C’est le second fils que perd la septuagénaire, après Hossen, décédé lui aussi en prison, dans des circonstances troubles, en 2000. Il était alors âgé de 26 ans (voir encadré).

Chez les Jugurnauth, à Le Hochet, Terre-Rouge, la vie semble s’être figée. Naz jugurnauth, mère de quatre enfants, trois fils et une fille, peine à accepter la disparition subite de ce fils qui était, selon elle, « mo lame drwat ». La septuagénaire confie : « Zame li ti les mwa fer nanye, limem fer tou louvraz e bwi mo dite kan li sort namaz fajar. »

Cette mère éplorée est catégorique : son fils n’a jamais été impliqué dans l’affaire de vol pour laquelle il a été incarcéré : « Mo mintenir zame mo garson Sameer finn al kokin. » D’ailleurs, affirme-t-elle, il était avec elle, chez eux à Le Hochet, au moment où le vol aurait été commis, soit le 21 février dernier, entre 3 heures et 5 h 25 du matin.

C’est un ingénieur informatique résidant à Le Hochet, Terre-Rouge, qui a porté plainte pour vol. Selon lui, plusieurs objets de valeur ont été dérobés à son domicile, notamment des bijoux en or, une montre Tissot, une Smart Watch Huawei et une tirelire remplie de pièces, pour une valeur totale de Rs 376 000. Dans sa plainte, il avait dit soupçonner Sameer Jugurnauth, qui habitait la même rue, d’être l’auteur du vol.
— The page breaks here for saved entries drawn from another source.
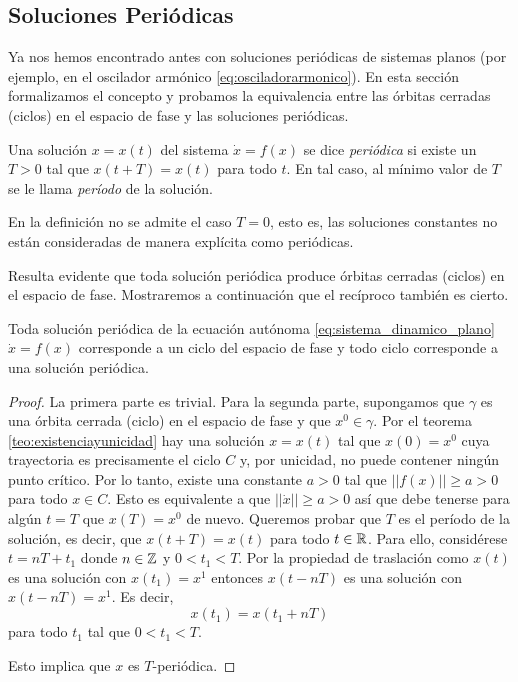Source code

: \subsection{Soluciones Periódicas}

Ya nos hemos encontrado antes con soluciones periódicas de sistemas planos (por ejemplo, en el oscilador armónico \ref{eq:osciladorarmonico}). En esta sección formalizamos el concepto y probamos la equivalencia entre las órbitas cerradas (ciclos) en el espacio de fase y las soluciones periódicas.

\begin{definition} Una solución $x = x(t)$ del sistema $\dot{x} = f(x)$ se dice \emph{periódica} si existe un $T > 0$ tal que $x(t+T) = x(t)$ para todo $t$. En tal caso, al mínimo valor de $T$ se le llama \textit{período} de la solución.
\end{definition}

En la definición no se admite el caso $T=0$, esto es, las soluciones constantes no están consideradas de manera explícita como periódicas.

Resulta evidente que toda solución periódica produce órbitas cerradas (ciclos) en el espacio de fase. Mostraremos a continuación que el recíproco también es cierto.

\begin{lemma}
Toda solución periódica de la ecuación autónoma \ref{eq:sistema_dinamico_plano} $\dot{x} = f(x)$ corresponde a un ciclo del espacio de fase y todo ciclo corresponde a una solución periódica.
\end{lemma}
\begin{proof}
La primera parte es trivial. Para la segunda parte, supongamos que $\gamma$ es una órbita cerrada (ciclo) en el espacio de fase y que $x^0 \in \gamma$.
Por el teorema \ref{teo:existenciayunicidad} hay una solución $x = x(t)$ tal que $x(0) = x^0$ cuya trayectoria es precisamente el ciclo $C$ y, por unicidad, no puede contener ningún punto crítico. Por lo tanto, existe una constante $a > 0$ tal que $|| f(x) || \geq a > 0$ para todo $x \in C$.
Esto es equivalente a que $|| \dot{x} || \geq a > 0$ así que debe tenerse para algún $t = T$ que $x(T) = x^0$ de nuevo. Queremos probar que $T$ es el período de la solución, es decir, que $x(t+T) = x(t)$ para todo $t \in {\ensuremath{\mathbb{R}}}$. Para ello, considérese $t = nT + t_1$ donde $n \in {\ensuremath{\mathbb{Z}}}$ y $0 < t_1 < T$. Por la propiedad de traslación como $x(t)$ es una solución con $x(t_1) = x^1$ entonces $x(t - nT)$ es una solución con $x(t - nT) = x^1$. Es decir, $$ x(t_1) = x(t_1 + nT)$$ para todo $t_1$ tal que $0 < t_1 < T$.

Esto implica que $x$ es $T$-periódica.
\end{proof}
La police n’a constaté aucune effraction au domicile de l’ingénieur.

Sameer Jugurnauth est arrêté le 22 février par la CID de Terre-Rouge. Shirin, la sœur de Sameer Jugurnauth, nous livre avec émotion le dernier souvenir qu’elle conserve de lui. Le vendredi 1er mars, sa mère et elle s’étaient rendues au tribunal de Pamplemousses à 9 heures du matin. Ce n’est qu’à 11 h 30 que la police a emmené Sameer au tribunal. Le magistrat, raconte-t-elle, est arrivé vers 13 h30. « Ce jour-là, Sameer m’a serrée fort dans ses bras, comme s’il avait un pressentiment de ce qui allait arriver. Bann polisie mem ti pe riye. Mo dir Sameer ‘fer so, to pe may mwa’ », confie-t-elle. 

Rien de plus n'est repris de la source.